= Ralph Moradian =

American lawyer, judge and editor (1906–1997)

Ralph Moradian (born Fresno, California 1906; died Fresno, California 1997) was a prominent lawyer, judge, and editor. He is known to be the first appointed judge in California of Armenian descent.

== Biography ==

Moradian graduated from Fresno High School. He then attended Fresno State College while working at the same time. Moradian's parents divorced in 1911; according to him, they were the first Armenian-American couple in Fresno to get a divorce. Before the divorce, Moradian's father, John Moradian, specialized in medicine and then moved to Chicago.

After graduating high school, Moradian served as a correspondent for The Fresno Evening Herald, The Fresno Morning Republican, and The San Francisco Chronicle. In 1934, without formal legal education, he became a lawyer. He was appointed Deputy District Attorney, becoming the first Armenian to hold a government position.

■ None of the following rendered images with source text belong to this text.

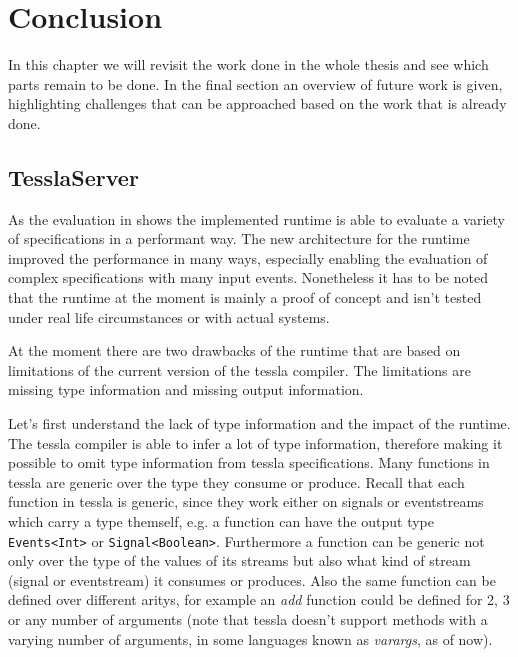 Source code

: %
\chapter{Conclusion}
\label{sec:conclusion}

In this chapter we will revisit the work done in the whole thesis and see which parts remain to be done.
In the final section an overview of future work is given, highlighting challenges that can be approached based on the work that is already done.

\section{TesslaServer}

As the evaluation in  shows the implemented runtime is able to evaluate a variety of specifications in a performant way.
The new architecture for the runtime improved the performance in many ways, especially enabling the evaluation of complex specifications with many input events.
Nonetheless it has to be noted that the runtime at the moment is mainly a proof of concept and isn't tested under real life circumstances or with actual systems.

At the moment there are two drawbacks of the runtime that are based on limitations of the current version of the \gls{tessla} compiler.
The limitations are missing type information and missing output information.

Let's first understand the lack of type information and the impact of the runtime.
The \gls{tessla} compiler is able to infer a lot of type information, therefore making it possible to omit type information from \gls{tessla} specifications.
Many functions in \gls{tessla} are generic over the type they consume or produce.
Recall that each function in \gls{tessla} is generic, since they work either on signals or eventstreams which carry a type themself, e.g. a function can have the output type \lstinline{Events<Int>} or \lstinline{Signal<Boolean>}.
Furthermore a function can be generic not only over the type of the values of its streams but also what kind of stream (signal or eventstream) it consumes or produces.
Also the same function can be defined over different aritys, for example an \emph{add} function could be defined for 2, 3 or any number of arguments (note that \gls{tessla} doesn't support methods with a varying number of arguments, in some languages known as \emph{varargs}, as of now).

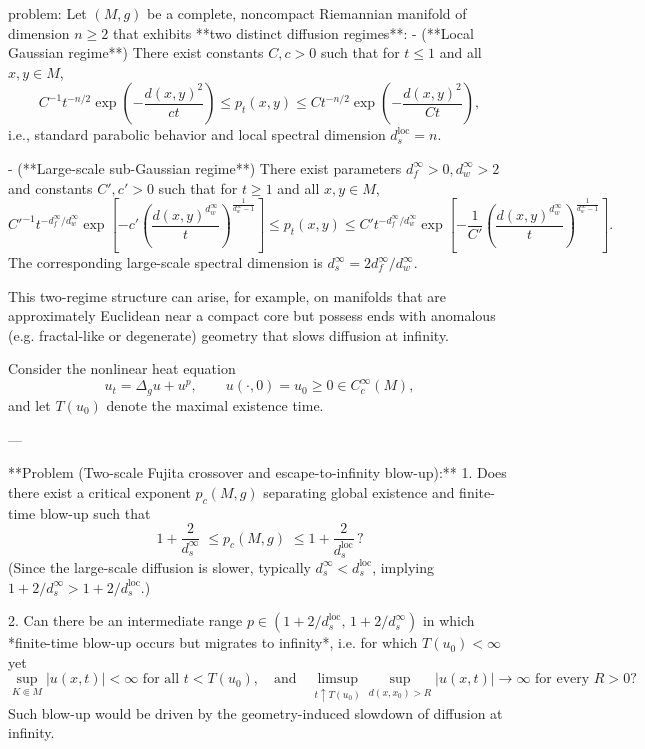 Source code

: problem:  
Let \((M,g)\) be a complete, noncompact Riemannian manifold of dimension \(n\ge2\) that exhibits **two distinct diffusion regimes**:  
- (**Local Gaussian regime**) There exist constants \(C,c>0\) such that for \(t\le1\) and all \(x,y\in M\),
  \[
  C^{-1}t^{-n/2}\exp\!\left(-\frac{d(x,y)^2}{ct}\right)
  \le p_t(x,y)
  \le Ct^{-n/2}\exp\!\left(-\frac{d(x,y)^2}{C t}\right),
  \]
  i.e., standard parabolic behavior and local spectral dimension \(d_s^{\text{loc}}=n\).  

- (**Large-scale sub-Gaussian regime**) There exist parameters \(d_f^\infty>0, d_w^\infty>2\) and constants \(C',c'>0\) such that for \(t\ge1\) and all \(x,y\in M\),
  \[
  C'^{-1}t^{-d_f^\infty/d_w^\infty}
  \exp\!\left[-c'\!\left(\frac{d(x,y)^{d_w^\infty}}{t}\right)^{\!\frac{1}{d_w^\infty-1}}\right]
  \le p_t(x,y)
  \le C't^{-d_f^\infty/d_w^\infty}
  \exp\!\left[-\frac1{C'}\!\left(\frac{d(x,y)^{d_w^\infty}}{t}\right)^{\!\frac{1}{d_w^\infty-1}}\right].
  \]
  The corresponding large-scale spectral dimension is \(d_s^{\infty} = 2d_f^\infty / d_w^\infty\).

This two-regime structure can arise, for example, on manifolds that are approximately Euclidean near a compact core but possess ends with anomalous (e.g. fractal-like or degenerate) geometry that slows diffusion at infinity.

Consider the nonlinear heat equation
\[
u_t = \Delta_g u + u^p, \qquad u(\cdot,0) = u_0 \ge 0\in C_c^\infty(M),
\]
and let \(T(u_0)\) denote the maximal existence time.

---

**Problem (Two-scale Fujita crossover and escape-to-infinity blow-up):**  
1. Does there exist a critical exponent \(p_c(M,g)\) separating global existence and finite-time blow-up such that  
   \[
   1+\frac{2}{d_s^{\infty}} \;\le p_c(M,g)\;\le 1+\frac{2}{d_s^{\text{loc}}}\,?
   \]
   (Since the large-scale diffusion is slower, typically \(d_s^{\infty}<d_s^{\text{loc}}\), implying \(1+2/d_s^{\infty}>1+2/d_s^{\text{loc}}\).)

2. Can there be an intermediate range \(p\in(1+2/d_s^{\text{loc}},\,1+2/d_s^{\infty})\) in which *finite-time blow-up occurs but migrates to infinity*, i.e. for which \(T(u_0)<\infty\) yet
   \[
   \sup_{K\Subset M} |u(x,t)|<\infty \text{ for all } t<T(u_0),
   \quad
   \text{and}\quad \limsup_{t\uparrow T(u_0)}\sup_{d(x,x_0)>\!R}|u(x,t)|\to\infty
   \text{ for every } R>0?
   \]
   Such blow-up would be driven by the geometry-induced slowdown of diffusion at infinity.

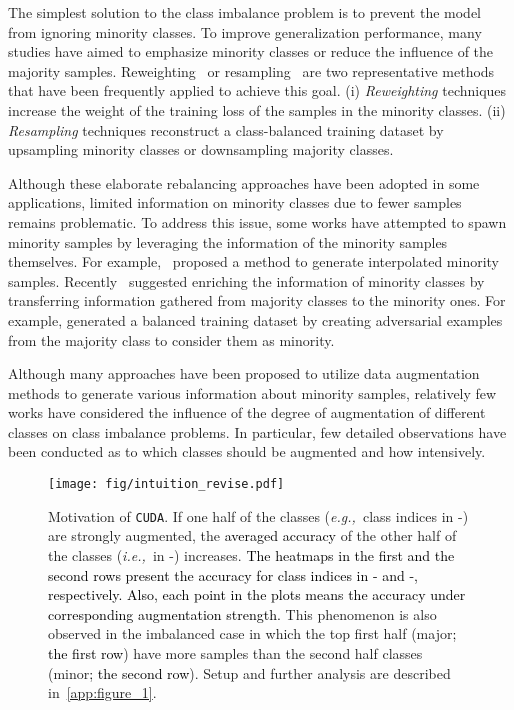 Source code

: \documentclass{article}
\newcommand{\eg}{\emph{e.g.,~}}
\newcommand{\ie}{\emph{i.e.,~}}
\def\code#1{\texttt{#1}}
\newcommand{\alg}{\code{CUDA}\xspace}
\renewcommand*\cite[1]{\citep{#1}}
\newcommand{\rebut}[1]{\textcolor{black}{#1}}
\begin{document}
The simplest solution to the class imbalance problem is to prevent the model from ignoring minority classes. To improve generalization performance, many studies have aimed to emphasize minority classes or reduce the influence of the majority samples. Reweighting~\cite{cao2019learning, menon2021longtail} or resampling~\cite{buda2018systematic, van2007experimental} are two representative methods that have been frequently applied to achieve this goal. (i) \emph{Reweighting} techniques increase the weight of the training loss of the samples in the minority classes. (ii) \emph{Resampling} techniques reconstruct a class-balanced training dataset by upsampling minority classes or downsampling majority classes. 

Although these elaborate rebalancing approaches have been adopted in some applications, limited information on minority classes due to fewer samples remains problematic. To address this issue, some works have attempted to spawn minority samples by leveraging the information of the minority samples themselves. For example,~\citet{chawla2002smote, ando2017deep} proposed a method to generate interpolated minority samples. Recently~\cite{kim2020m2m, chu2020feature, park2022majority} suggested enriching the information of minority classes by transferring information gathered from majority classes to the minority ones. For example, \citet{kim2020m2m} generated a balanced training dataset by creating adversarial examples from the majority class to consider them as minority.

Although many approaches have been proposed to utilize data augmentation methods to generate various information about minority samples, relatively few works have considered the influence of the degree of augmentation of different classes on class imbalance problems. In particular, few detailed observations have been conducted as to which classes should be augmented and how intensively.

\begin{figure*}[t]
    \centering
    \vspace{-10pt}
\texttt{[image: fig/intuition\_revise.pdf]}
    \vspace{-5pt}
    \caption{Motivation of \alg.
    If one half of the classes (\eg class indices in -) are strongly augmented, the \rebut{averaged accuracy} of the other half of the classes (\ie in -) increases. \rebut{The heatmaps in the first and the second rows present the accuracy for class indices in - and -, respectively. Also, each point in the plots means the accuracy under corresponding augmentation strength.} This phenomenon is also observed in the imbalanced case in which the top first half (major\rebut{; the first row}) have more samples than the second half classes (minor\rebut{; the second row}). Setup and further analysis are described in~\autoref{app:figure_1}.}
    \vspace{-20pt}
    \label{fig:intuition}
\end{figure*}
\end{document}
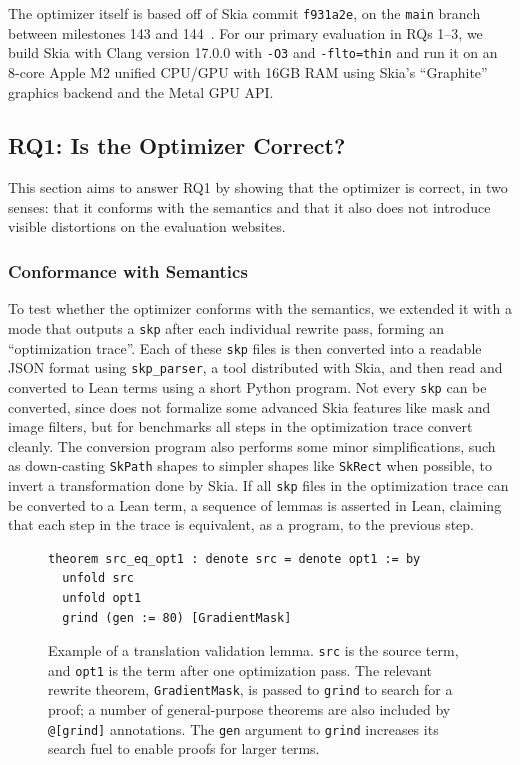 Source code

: \documentclass[main.tex]{subfiles}
\begin{document}
The optimizer itself is based off of Skia commit \texttt{f931a2e},
  on the \texttt{main} branch between milestones 143 and 144~\cite{skia-releases}.
For our primary evaluation in RQs 1--3,
  we build Skia with Clang version 17.0.0 with \texttt{-O3} and \texttt{-flto=thin}
  and run it on an 8-core Apple M2 unified CPU/GPU with 16GB RAM
  using Skia's ``Graphite'' graphics backend and the Metal GPU API.

\subsection{RQ1: Is the Optimizer Correct?}
\label{subsec:rq1}

This section aims to answer RQ1 by showing
  that the optimizer is correct,
  in two senses: that it conforms with the \muskia semantics
  and that it also does not introduce visible distortions
  on the evaluation websites.

\subsubsection{Conformance with \muskia Semantics}

To test whether the optimizer conforms with the \muskia semantics,
  we extended it with a mode that outputs a \texttt{skp}
  after each individual rewrite pass,
  forming an ``optimization trace''.
Each of these \texttt{skp} files is then converted
  into a readable JSON format using \texttt{skp\_parser},
  a tool distributed with Skia,
  and then read and converted to \muskia Lean terms
  using a short Python program.
Not every \texttt{skp} can be converted,
  since \muskia does not formalize some advanced Skia features
  like mask and image filters,
  but for \tvCompilePassN benchmarks
  all steps in the optimization trace convert cleanly.
The conversion program also performs some minor simplifications,
  such as down-casting \texttt{SkPath} shapes
  to simpler shapes like \texttt{SkRect} when possible,
  to invert a transformation done by Skia.
If all \texttt{skp} files in the optimization trace
  can be converted to a \muskia Lean term,
  a sequence of lemmas is asserted in Lean,
  claiming that each step in the trace
  is equivalent, as a \muskia program, to the previous step.

\begin{figure}
\small
\begin{BVerbatim}
theorem src_eq_opt1 : denote src = denote opt1 := by
  unfold src
  unfold opt1
  grind (gen := 80) [GradientMask]
\end{BVerbatim}
  \caption{
  Example of a translation validation lemma.
    \texttt{src} is the source \muskia term,
    and \texttt{opt1} is the term after one optimization pass.
  The relevant rewrite theorem, \texttt{GradientMask},
    is passed to \texttt{grind} to search for a proof;
    a number of general-purpose \muskia theorems
    are also included by \texttt{@[grind]} annotations.
  The \texttt{gen} argument to \texttt{grind}
    increases its search fuel
    to enable proofs for larger \muskia terms.}
\label{fig:layerTV}
\end{figure}
\end{document}
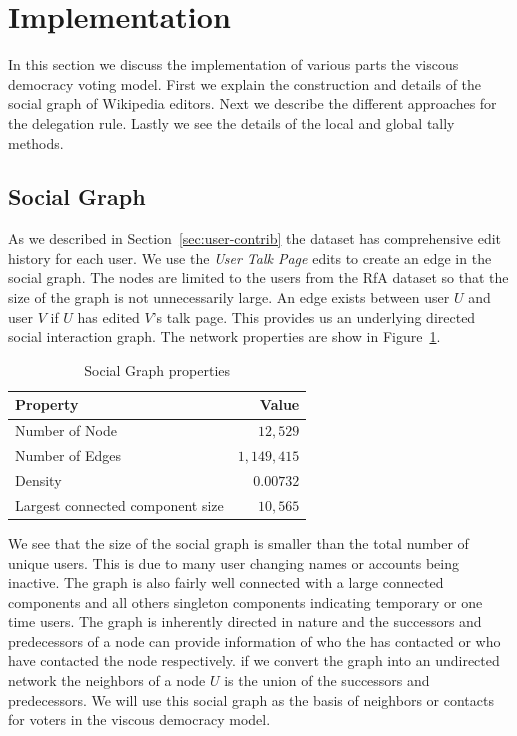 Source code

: \section{Implementation}
\label{sec:implementation}
In this section we discuss the implementation of various parts the viscous democracy voting model. First we explain the construction and details of the social graph of Wikipedia editors. Next we describe the different approaches for the delegation rule. Lastly we see the details of the local and global tally methods.

\subsection{Social Graph}
As we described in Section~\ref{sec:user-contrib} the \usercontrib dataset has comprehensive edit history for each user. We use the \textit{User Talk Page} edits to create an edge in the social graph. The nodes are limited to the users from the  RfA dataset so that the size of the graph is not unnecessarily large. An edge exists between user $U$ and user $V$ if $U$ has edited $V$'s talk page. This provides us an underlying directed social interaction graph. The network properties are show in Figure~\ref{tab:social-graph}.

\begin{table}
    \centering
    \begin{tabular}{lr}
        \toprule
        \textbf{Property}& \textbf{Value} \\
        \midrule
        Number of Node & $12,529$ \\
        Number of Edges & $1,149,415$ \\
        Density & $0.00732$\\
        Largest connected component size &$10,565$\\
        \bottomrule
    \end{tabular}
    \caption{Social Graph properties}
    \label{tab:social-graph}
\end{table}

We see that the size of the social graph is smaller than the total number of unique users. This is due to many user changing names or accounts being inactive. The graph is also fairly well connected with a large connected components and all others singleton components indicating temporary or one time users. The graph is inherently directed in nature and the successors and predecessors of a node can provide information of who the has contacted or who have contacted the node respectively. if we convert the graph into an undirected network the neighbors of a node $U$ is the union of the successors and predecessors. We will use this social graph as the basis of neighbors or contacts for voters in the viscous democracy model.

After leaving office, he engaged in private legal practice until 1963. In October 1963, Governor Edmund Brown appointed him to the Municipal Court, where he served until his retirement in 1976. From 1976 to 1991, he worked pro bono in the family court. After retiring for the second time, he edited the Fresno County Bar newsletter.

Moradian was the first Armenian to hold an official post in the state of California. He died in 1997.